Drawing on historical evidence of craft practice, he argued that this included contextual knowledge, including understandings of materials and use of products not only in the workplace but in the rural economy and natural world. In a time of climate emergency and green new deals, this suggests that VET should contextualise the practical skills associated with work-based learning within their surrounding environment, preparing a workforce more broadly sensitive to the planet. Taking this view, craft needn’t just hark back to a disappearing world but can help prepare for an improved future.
Next, for a view from the ground, we heard from Mark Langhammer (National Education Union, Northern Ireland) who offered a case study of electrician apprenticeships. In Northern Ireland, these place employers and trainees at the centre, with additional support from colleges and the Electrical Training Trust (ETT - who provide employer liaison and business support). The curriculum is driven by the ETT and the National Electrotechnical Training Organisation (the industry awarding body). Apprentices spend one or two days a week learning health and safety, transferable skills and key competences. However, they mostly learn on the job. To qualify, they must obtain their AM2 qualification (a practical assessment), take exams (for theory) and their employer must sign them off. An employer-led curriculum, well-cared-for apprentices, rigorous testing and paid apprenticeships all contribute to a high-quality qualification with excellent market currency.

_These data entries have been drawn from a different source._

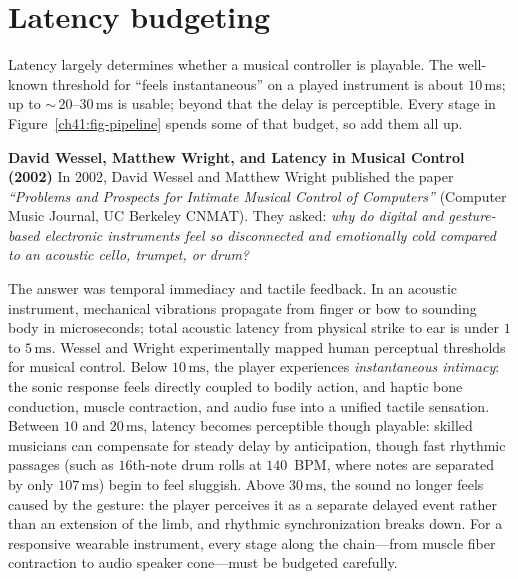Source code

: \section{Latency budgeting}
\label{ch41:latency}

Latency largely determines whether a musical controller is playable. The well-known threshold for
``feels instantaneous'' on a played instrument is about $10\,$ms; up to
$\sim$\,$20$--$30\,$ms is usable; beyond that the delay is perceptible. Every
stage in Figure~\ref{ch41:fig-pipeline} spends some of that budget, so add them
all up.

\begin{historybox}
\textbf{David Wessel, Matthew Wright, and Latency in Musical Control (2002)}
In 2002, David Wessel and Matthew Wright published the paper \emph{``Problems and Prospects for Intimate Musical Control of Computers''} (Computer Music Journal, UC Berkeley CNMAT). They asked: \emph{why do digital and gesture-based electronic instruments feel so disconnected and emotionally cold compared to an acoustic cello, trumpet, or drum?}

The answer was temporal immediacy and tactile feedback. In an acoustic instrument, mechanical vibrations propagate from finger or bow to sounding body in microseconds; total acoustic latency from physical strike to ear is under $1$ to $5\,\text{ms}$. Wessel and Wright experimentally mapped human perceptual thresholds for musical control. Below $10\,\text{ms}$, the player experiences \emph{instantaneous intimacy}: the sonic response feels directly coupled to bodily action, and haptic bone conduction, muscle contraction, and audio fuse into a unified tactile sensation. Between $10$ and $20\,\text{ms}$, latency becomes perceptible though playable: skilled musicians can compensate for steady delay by anticipation, though fast rhythmic passages (such as $16\text{th}$-note drum rolls at $140$~BPM, where notes are separated by only $107\,\text{ms}$) begin to feel sluggish. Above $30\,\text{ms}$, the sound no longer feels caused by the gesture: the player perceives it as a separate delayed event rather than an extension of the limb, and rhythmic synchronization breaks down. For a responsive wearable instrument, every stage along the chain---from muscle fiber contraction to audio speaker cone---must be budgeted carefully.
\end{historybox}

Finally, we heard from Dr Lesley Powell (Nelson Mandela University) who brought a South African perspective. Discussions around work based learning, she noted, usually focus on formal work, often in large enterprises. However, the reality in South Africa is that 61% of people work in informal and insecure jobs, such as street vendors, bakers and mechanics. Furthermore, research with young people in urban townships highlights a desire to contribute to their communities via socially useful work. This has meant entirely rethinking approaches to VET in South Africa.

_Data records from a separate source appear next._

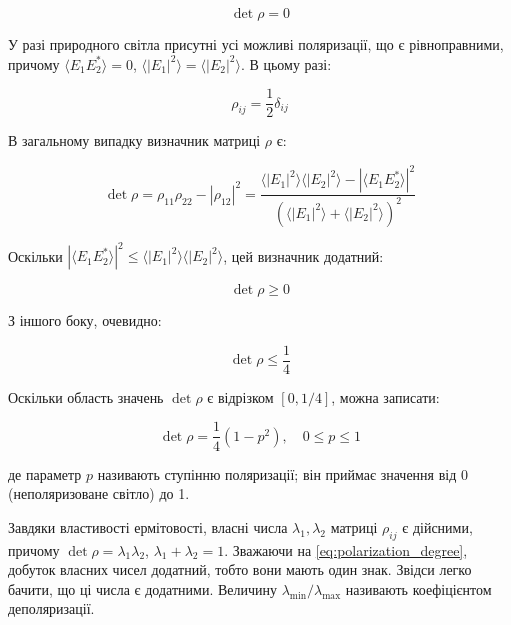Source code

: \begin{equation*}
\det \rho = 0
\end{equation*}

У разі природного світла присутні усі можливі поляризації, що є рівноправними, причому \(\langle E_1 E_2^{*} \rangle = 0\), \(\langle |E_1|^2 \rangle =
\langle |E_2|^2 \rangle\). В цьому разі:

\begin{equation*}
\rho_{ij} = \frac{1}{2} \delta_{ij}
\end{equation*}

В загальному випадку визначник матриці \(\rho\) є:

\begin{equation*}
\det \rho = \rho_{11} \rho_{22} - |\rho_{12}|^2 = \frac{\langle |E_1|^2 \rangle \langle |E_2|^2 \rangle - |\langle E_1 E_2^{*} \rangle|^2}{\left(
\langle |E_1|^2 \rangle + \langle |E_2|^2 \rangle \right)^2}
\end{equation*}

Оскільки \(|\langle E_1 E_2^{*} \rangle|^2 \leq \langle |E_1|^2 \rangle \langle |E_2|^2 \rangle\), цей визначник додатний:

\begin{equation*}
\det \rho \geq 0
\end{equation*}

З іншого боку, очевидно:

\begin{equation*}
\det \rho \leq \frac{1}{4}
\end{equation*}

Оскільки область значень \(\det \rho\) є відрізком \([0, 1/4]\), можна записати:

\begin{equation}
\det \rho = \frac{1}{4} \left( 1 - p^2 \right), \quad 0 \leq p \leq 1
\label{eq:polarization_degree}
\end{equation}

де параметр \(p\) називають ступінню поляризації; він приймає значення від 0 (неполяризоване світло) до 1.

Завдяки властивості ермітовості, власні числа \(\lambda_1, \lambda_2\) матриці \(\rho_{ij}\) є дійсними, причому \(\det \rho = \lambda_1 \lambda_2\),
\(\lambda_1 + \lambda_2 = 1\). Зважаючи на \eqref{eq:polarization_degree}, добуток власних чисел додатний, тобто вони мають один знак. Звідси легко
бачити, що ці числа є додатними. Величину \(\lambda_{\min}/\lambda_{\max}\) називають коефіцієнтом деполяризації.

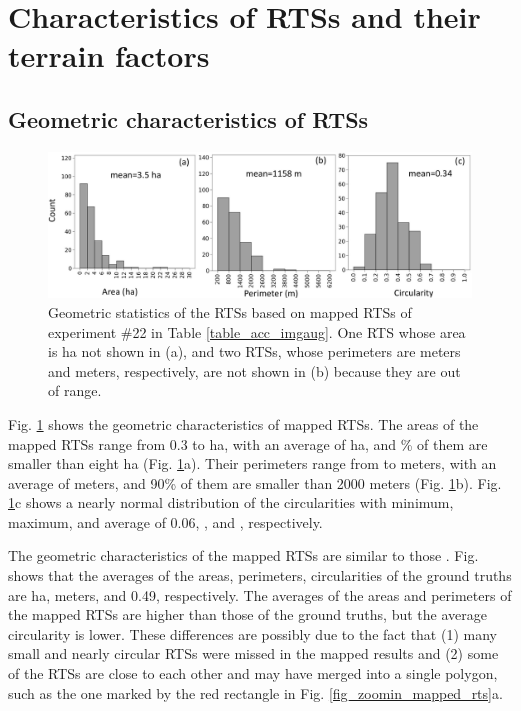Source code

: \documentclass[authoryear,preprint,review,12pt]{elsarticle}
\begin{document}
\section{Characteristics of RTSs and their terrain factors}
\label{sec_spatial_terrain}


\subsection{Geometric characteristics of RTSs}
\label{subsec_geo_charac}

\begin{figure}
	\centering
	\includegraphics[width=14cm]{figures/geometric_var_mapped_trim.jpg}
	\caption{Geometric statistics of the RTSs based on mapped RTSs of experiment \#22 in Table \ref{table_acc_imgaug}. One RTS whose area is  ha not shown in (a), and two RTSs, whose perimeters are  meters and  meters, respectively, are not shown in (b) because they are out of range. }
	\label{fig_geometric_statistics}
\end{figure}


Fig. \ref{fig_geometric_statistics} shows the geometric characteristics of mapped RTSs.  The areas of the mapped RTSs range from 0.3 to  ha, with an average of  ha, and \% of them are smaller than eight ha (Fig. \ref{fig_geometric_statistics}a). Their perimeters range from  to  meters, with an average of  meters, and 90\% of them are smaller than 2000 meters  (Fig. \ref{fig_geometric_statistics}b). Fig. \ref{fig_geometric_statistics}c shows a nearly normal distribution of the circularities with minimum, maximum, and average of 0.06, , and , respectively. 

The geometric characteristics of the mapped RTSs are similar to those . Fig.  shows that the averages of the areas, perimeters, circularities of the ground truths 
 are  ha,  meters, and 0.49, respectively. The averages of the areas and perimeters of the mapped RTSs are higher than those of the ground truths, but the average circularity is lower. These differences are possibly due to the fact that (1) many small and nearly circular RTSs were missed in the mapped results and (2) some of the RTSs are close to each other and may have  merged into a single polygon, such as the one marked by the red rectangle in Fig. \ref{fig_zoomin_mapped_rts}a.  
\end{document}
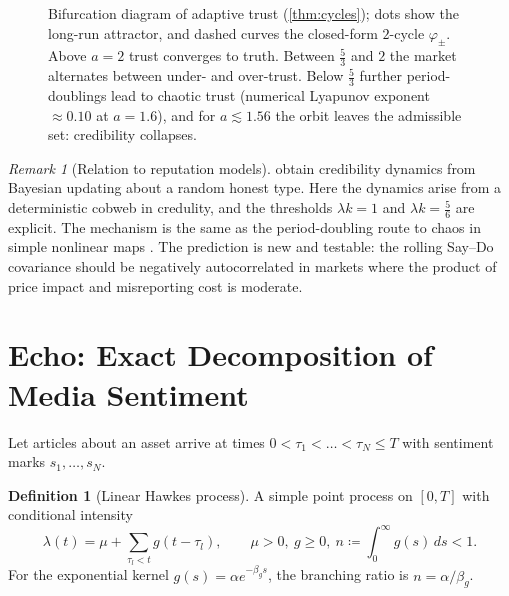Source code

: \documentclass[11pt,a4paper]{article}
\theoremstyle{plain}
\theoremstyle{definition}
\newtheorem{definition}[theorem]{Definition}
\theoremstyle{remark}
\newtheorem{remark}[theorem]{Remark}
\begin{document}
\begin{figure}[ht]
\caption{Bifurcation diagram of adaptive trust (\cref{thm:cycles}); dots show the long-run attractor, and dashed curves the closed-form $2$-cycle $\varphi_\pm$. Above $a=2$ trust converges to truth. Between $\tfrac53$ and $2$ the market alternates between under- and over-trust. Below $\tfrac53$ further period-doublings lead to chaotic trust (numerical Lyapunov exponent $\approx0.10$ at $a=1.6$), and for $a\lesssim1.56$ the orbit leaves the admissible set: credibility collapses.}
\label{fig:bifurcation}
\end{figure}

\begin{remark}[Relation to reputation models]
\citet{benabou1992} obtain credibility dynamics from Bayesian updating about a random honest type. Here the dynamics arise from a deterministic cobweb in credulity, and the thresholds $\lambda k=1$ and $\lambda k=\tfrac56$ are explicit. The mechanism is the same as the period-doubling route to chaos in simple nonlinear maps \citep{may1976}. The prediction is new and testable: the rolling Say--Do covariance should be negatively autocorrelated in markets where the product of price impact and misreporting cost is moderate.
\end{remark}

\section{Echo: Exact Decomposition of Media Sentiment}\label{sec:echo}

Let articles about an asset arrive at times $0<\tau_1<\dots<\tau_N\le T$ with sentiment marks $s_1,\dots,s_N$.

\begin{definition}[Linear Hawkes process]
A simple point process on $[0,T]$ with conditional intensity
\[
  \lambda(t)=\mu+\sum_{\tau_l<t}g(t-\tau_l),\qquad \mu>0,\ g\ge0,\ n\coloneqq\int_0^\infty g(s)\,ds<1 .
\]
For the exponential kernel $g(s)=\alpha e^{-\beta_g s}$, the branching ratio is $n=\alpha/\beta_g$.
\end{definition}
\end{document}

For instance, the theoretical distinction between vocational and academic pedagogies is not one that young South Africans relate to. Rather, they see things more in terms of ‘meaningful opportunities’ to take their lives forward. The language of VET ‘pathways’ is also problematic, Lesley argued. A more accurate description (reflecting financial instability and the uncertainty of work) would be ‘oscillation’, shifting back and forth between vocational education, formal and informal work.
Ultimately, regardless of geography, VET needs to move away from mere considerations of income and utility to incorporate individual wellbeing and social entrepreneurship. Crucially, future definitions of VET must be shaped with greater input from minority and disadvantaged voices.
This latest debate offered a fascinating range of perspectives and, as ever, gave attendees plenty to discuss. To ensure that future approaches to VET in England do not fall into the trap of narrow policy goals, Edge looks forward to doing a great deal more work in this area.